## The task
A verbatim reproduction of all the entries is needed.

## Task material
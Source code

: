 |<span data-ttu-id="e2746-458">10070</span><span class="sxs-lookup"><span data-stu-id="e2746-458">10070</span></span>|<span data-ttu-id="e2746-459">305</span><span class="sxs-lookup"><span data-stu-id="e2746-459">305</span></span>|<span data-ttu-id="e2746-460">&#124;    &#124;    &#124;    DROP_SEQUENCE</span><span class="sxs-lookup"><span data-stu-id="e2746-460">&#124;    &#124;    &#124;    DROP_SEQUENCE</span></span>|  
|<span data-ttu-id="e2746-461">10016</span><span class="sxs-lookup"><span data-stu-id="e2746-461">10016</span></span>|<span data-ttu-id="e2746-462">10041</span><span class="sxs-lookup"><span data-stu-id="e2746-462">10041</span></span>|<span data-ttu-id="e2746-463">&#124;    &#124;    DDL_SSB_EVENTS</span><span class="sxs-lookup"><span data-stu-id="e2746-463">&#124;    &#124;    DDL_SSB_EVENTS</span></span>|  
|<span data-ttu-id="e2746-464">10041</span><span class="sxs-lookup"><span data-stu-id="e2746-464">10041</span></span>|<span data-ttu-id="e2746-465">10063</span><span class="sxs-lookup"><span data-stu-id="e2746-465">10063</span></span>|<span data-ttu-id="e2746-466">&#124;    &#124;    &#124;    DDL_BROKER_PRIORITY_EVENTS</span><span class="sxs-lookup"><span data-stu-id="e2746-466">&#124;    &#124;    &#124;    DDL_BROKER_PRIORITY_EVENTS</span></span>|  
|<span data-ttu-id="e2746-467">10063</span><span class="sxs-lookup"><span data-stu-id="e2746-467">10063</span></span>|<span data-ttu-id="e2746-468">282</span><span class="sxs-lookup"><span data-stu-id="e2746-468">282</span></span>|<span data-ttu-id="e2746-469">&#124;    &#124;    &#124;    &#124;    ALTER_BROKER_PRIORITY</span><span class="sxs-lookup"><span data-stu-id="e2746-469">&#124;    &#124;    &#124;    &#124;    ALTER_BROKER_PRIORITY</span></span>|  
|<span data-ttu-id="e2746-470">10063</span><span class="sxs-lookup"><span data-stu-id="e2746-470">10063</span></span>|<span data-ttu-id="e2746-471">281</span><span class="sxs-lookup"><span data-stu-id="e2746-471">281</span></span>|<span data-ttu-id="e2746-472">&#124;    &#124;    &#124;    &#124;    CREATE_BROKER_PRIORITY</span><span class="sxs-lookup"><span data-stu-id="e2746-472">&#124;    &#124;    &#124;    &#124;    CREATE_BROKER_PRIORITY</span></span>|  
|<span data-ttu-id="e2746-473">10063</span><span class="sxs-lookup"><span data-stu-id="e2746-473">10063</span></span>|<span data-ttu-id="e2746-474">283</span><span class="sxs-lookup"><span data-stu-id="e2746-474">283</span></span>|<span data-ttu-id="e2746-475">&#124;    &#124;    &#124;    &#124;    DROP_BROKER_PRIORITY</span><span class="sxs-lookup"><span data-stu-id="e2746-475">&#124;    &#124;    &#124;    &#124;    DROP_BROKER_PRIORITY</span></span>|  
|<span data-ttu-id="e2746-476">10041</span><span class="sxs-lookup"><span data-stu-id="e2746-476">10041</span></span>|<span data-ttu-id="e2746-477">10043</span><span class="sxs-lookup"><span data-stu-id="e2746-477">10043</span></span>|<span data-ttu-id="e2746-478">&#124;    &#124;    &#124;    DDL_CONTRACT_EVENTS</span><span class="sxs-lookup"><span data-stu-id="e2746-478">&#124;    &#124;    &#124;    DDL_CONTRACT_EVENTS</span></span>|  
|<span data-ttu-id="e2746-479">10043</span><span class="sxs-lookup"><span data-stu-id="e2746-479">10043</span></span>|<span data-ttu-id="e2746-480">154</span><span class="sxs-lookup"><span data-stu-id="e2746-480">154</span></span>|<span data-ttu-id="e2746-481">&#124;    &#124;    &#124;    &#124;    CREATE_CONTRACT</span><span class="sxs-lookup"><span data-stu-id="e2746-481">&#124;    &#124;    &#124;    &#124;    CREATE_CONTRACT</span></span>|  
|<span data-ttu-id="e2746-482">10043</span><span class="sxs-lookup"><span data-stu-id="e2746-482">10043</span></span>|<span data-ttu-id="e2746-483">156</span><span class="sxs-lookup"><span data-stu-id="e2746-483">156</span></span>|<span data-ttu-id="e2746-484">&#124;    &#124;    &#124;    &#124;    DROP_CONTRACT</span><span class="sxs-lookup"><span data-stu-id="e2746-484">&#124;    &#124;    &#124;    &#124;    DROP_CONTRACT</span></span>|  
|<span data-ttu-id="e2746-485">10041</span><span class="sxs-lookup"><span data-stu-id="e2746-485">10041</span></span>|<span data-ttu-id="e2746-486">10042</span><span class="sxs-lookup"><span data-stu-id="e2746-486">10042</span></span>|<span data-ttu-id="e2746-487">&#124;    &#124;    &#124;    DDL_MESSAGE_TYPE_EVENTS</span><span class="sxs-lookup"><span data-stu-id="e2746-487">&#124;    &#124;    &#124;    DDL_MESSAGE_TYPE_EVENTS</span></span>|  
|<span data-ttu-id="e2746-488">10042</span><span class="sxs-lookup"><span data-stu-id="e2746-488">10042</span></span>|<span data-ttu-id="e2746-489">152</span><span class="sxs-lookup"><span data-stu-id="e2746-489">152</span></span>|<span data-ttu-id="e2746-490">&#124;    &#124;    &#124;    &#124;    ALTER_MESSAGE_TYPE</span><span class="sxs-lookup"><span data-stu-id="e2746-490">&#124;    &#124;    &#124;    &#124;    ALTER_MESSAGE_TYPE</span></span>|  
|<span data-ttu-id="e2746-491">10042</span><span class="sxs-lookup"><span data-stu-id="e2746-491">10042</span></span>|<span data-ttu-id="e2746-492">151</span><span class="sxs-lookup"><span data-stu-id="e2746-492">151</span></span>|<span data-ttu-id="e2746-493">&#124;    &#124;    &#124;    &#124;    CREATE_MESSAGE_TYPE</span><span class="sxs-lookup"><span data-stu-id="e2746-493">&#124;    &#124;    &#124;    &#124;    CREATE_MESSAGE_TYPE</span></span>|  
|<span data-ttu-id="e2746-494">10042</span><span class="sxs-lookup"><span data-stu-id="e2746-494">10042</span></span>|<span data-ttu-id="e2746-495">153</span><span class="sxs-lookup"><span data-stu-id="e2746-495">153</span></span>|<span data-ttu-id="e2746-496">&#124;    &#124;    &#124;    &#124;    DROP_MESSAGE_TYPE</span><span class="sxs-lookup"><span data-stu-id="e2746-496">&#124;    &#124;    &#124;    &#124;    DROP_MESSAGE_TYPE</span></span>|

## Response for this exercise
Source code

: |<span data-ttu-id="e2746-458">10070</span><span class="sxs-lookup"><span data-stu-id="e2746-458">10070</span></span>|<span data-ttu-id="e2746-459">305</span><span class="sxs-lookup"><span data-stu-id="e2746-459">305</span></span>|<span data-ttu-id="e2746-460">&#124;    &#124;    &#124;    DROP_SEQUENCE</span><span class="sxs-lookup"><span data-stu-id="e2746-460">&#124;    &#124;    &#124;    DROP_SEQUENCE</span></span>|  
|<span data-ttu-id="e2746-461">10016</span><span class="sxs-lookup"><span data-stu-id="e2746-461">10016</span></span>|<span data-ttu-id="e2746-462">10041</span><span class="sxs-lookup"><span data-stu-id="e2746-462">10041</span></span>|<span data-ttu-id="e2746-463">&#124;    &#124;    DDL_SSB_EVENTS</span><span class="sxs-lookup"><span data-stu-id="e2746-463">&#124;    &#124;    DDL_SSB_EVENTS</span></span>|  
|<span data-ttu-id="e2746-464">10041</span><span class="sxs-lookup"><span data-stu-id="e2746-464">10041</span></span>|<span data-ttu-id="e2746-465">10063</span><span class="sxs-lookup"><span data-stu-id="e2746-465">10063</span></span>|<span data-ttu-id="e2746-466">&#124;    &#124;    &#124;    DDL_BROKER_PRIORITY_EVENTS</span><span class="sxs-lookup"><span data-stu-id="e2746-466">&#124;    &#124;    &#124;    DDL_BROKER_PRIORITY_EVENTS</span></span>|  
|<span data-ttu-id="e2746-467">10063</span><span class="sxs-lookup"><span data-stu-id="e2746-467">10063</span></span>|<span data-ttu-id="e2746-468">282</span><span class="sxs-lookup"><span data-stu-id="e2746-468">282</span></span>|<span data-ttu-id="e2746-469">&#124;    &#124;    &#124;    &#124;    ALTER_BROKER_PRIORITY</span><span class="sxs-lookup"><span data-stu-id="e2746-469">&#124;    &#124;    &#124;    &#124;    ALTER_BROKER_PRIORITY</span></span>|  
|<span data-ttu-id="e2746-470">10063</span><span class="sxs-lookup"><span data-stu-id="e2746-470">10063</span></span>|<span data-ttu-id="e2746-471">281</span><span class="sxs-lookup"><span data-stu-id="e2746-471">281</span></span>|<span data-ttu-id="e2746-472">&#124;    &#124;    &#124;    &#124;    CREATE_BROKER_PRIORITY</span><span class="sxs-lookup"><span data-stu-id="e2746-472">&#124;    &#124;    &#124;    &#124;    CREATE_BROKER_PRIORITY</span></span>|  
|<span data-ttu-id="e2746-473">10063</span><span class="sxs-lookup"><span data-stu-id="e2746-473">10063</span></span>|<span data-ttu-id="e2746-474">283</span><span class="sxs-lookup"><span data-stu-id="e2746-474">283</span></span>|<span data-ttu-id="e2746-475">&#124;    &#124;    &#124;    &#124;    DROP_BROKER_PRIORITY</span><span class="sxs-lookup"><span data-stu-id="e2746-475">&#124;    &#124;    &#124;    &#124;    DROP_BROKER_PRIORITY</span></span>|  
|<span data-ttu-id="e2746-476">10041</span><span class="sxs-lookup"><span data-stu-id="e2746-476">10041</span></span>|<span data-ttu-id="e2746-477">10043</span><span class="sxs-lookup"><span data-stu-id="e2746-477">10043</span></span>|<span data-ttu-id="e2746-478">&#124;    &#124;    &#124;    DDL_CONTRACT_EVENTS</span><span class="sxs-lookup"><span data-stu-id="e2746-478">&#124;    &#124;    &#124;    DDL_CONTRACT_EVENTS</span></span>|  
|<span data-ttu-id="e2746-479">10043</span><span class="sxs-lookup"><span data-stu-id="e2746-479">10043</span></span>|<span data-ttu-id="e2746-480">154</span><span class="sxs-lookup"><span data-stu-id="e2746-480">154</span></span>|<span data-ttu-id="e2746-481">&#124;    &#124;    &#124;    &#124;    CREATE_CONTRACT</span><span class="sxs-lookup"><span data-stu-id="e2746-481">&#124;    &#124;    &#124;    &#124;    CREATE_CONTRACT</span></span>|  
|<span data-ttu-id="e2746-482">10043</span><span class="sxs-lookup"><span data-stu-id="e2746-482">10043</span></span>|<span data-ttu-id="e2746-483">156</span><span class="sxs-lookup"><span data-stu-id="e2746-483">156</span></span>|<span data-ttu-id="e2746-484">&#124;    &#124;    &#124;    &#124;    DROP_CONTRACT</span><span class="sxs-lookup"><span data-stu-id="e2746-484">&#124;    &#124;    &#124;    &#124;    DROP_CONTRACT</span></span>|  
|<span data-ttu-id="e2746-485">10041</span><span class="sxs-lookup"><span data-stu-id="e2746-485">10041</span></span>|<span data-ttu-id="e2746-486">10042</span><span class="sxs-lookup"><span data-stu-id="e2746-486">10042</span></span>|<span data-ttu-id="e2746-487">&#124;    &#124;    &#124;    DDL_MESSAGE_TYPE_EVENTS</span><span class="sxs-lookup"><span data-stu-id="e2746-487">&#124;    &#124;    &#124;    DDL_MESSAGE_TYPE_EVENTS</span></span>|  
|<span data-ttu-id="e2746-488">10042</span><span class="sxs-lookup"><span data-stu-id="e2746-488">10042</span></span>|<span data-ttu-id="e2746-489">152</span><span class="sxs-lookup"><span data-stu-id="e2746-489">152</span></span>|<span data-ttu-id="e2746-490">&#124;    &#124;    &#124;    &#124;    ALTER_MESSAGE_TYPE</span><span class="sxs-lookup"><span data-stu-id="e2746-490">&#124;    &#124;    &#124;    &#124;    ALTER_MESSAGE_TYPE</span></span>|  
|<span data-ttu-id="e2746-491">10042</span><span class="sxs-lookup"><span data-stu-id="e2746-491">10042</span></span>|<span data-ttu-id="e2746-492">151</span><span class="sxs-lookup"><span data-stu-id="e2746-492">151</span></span>|<span data-ttu-id="e2746-493">&#124;    &#124;    &#124;    &#124;    CREATE_MESSAGE_TYPE</span><span class="sxs-lookup"><span data-stu-id="e2746-493">&#124;    &#124;    &#124;    &#124;    CREATE_MESSAGE_TYPE</span></span>|  
|<span data-ttu-id="e2746-494">10042</span><span class="sxs-lookup"><span data-stu-id="e2746-494">10042</span></span>|<span data-ttu-id="e2746-495">153</span><span class="sxs-lookup"><span data-stu-id="e2746-495">153</span></span>|<span data-ttu-id="e2746-496">&#124;    &#124;    &#124;    &#124;    DROP_MESSAGE_TYPE</span><span class="sxs-lookup"><span data-stu-id="e2746-496">&#124;    &#124;    &#124;    &#124;    DROP_MESSAGE_TYPE</span></span>|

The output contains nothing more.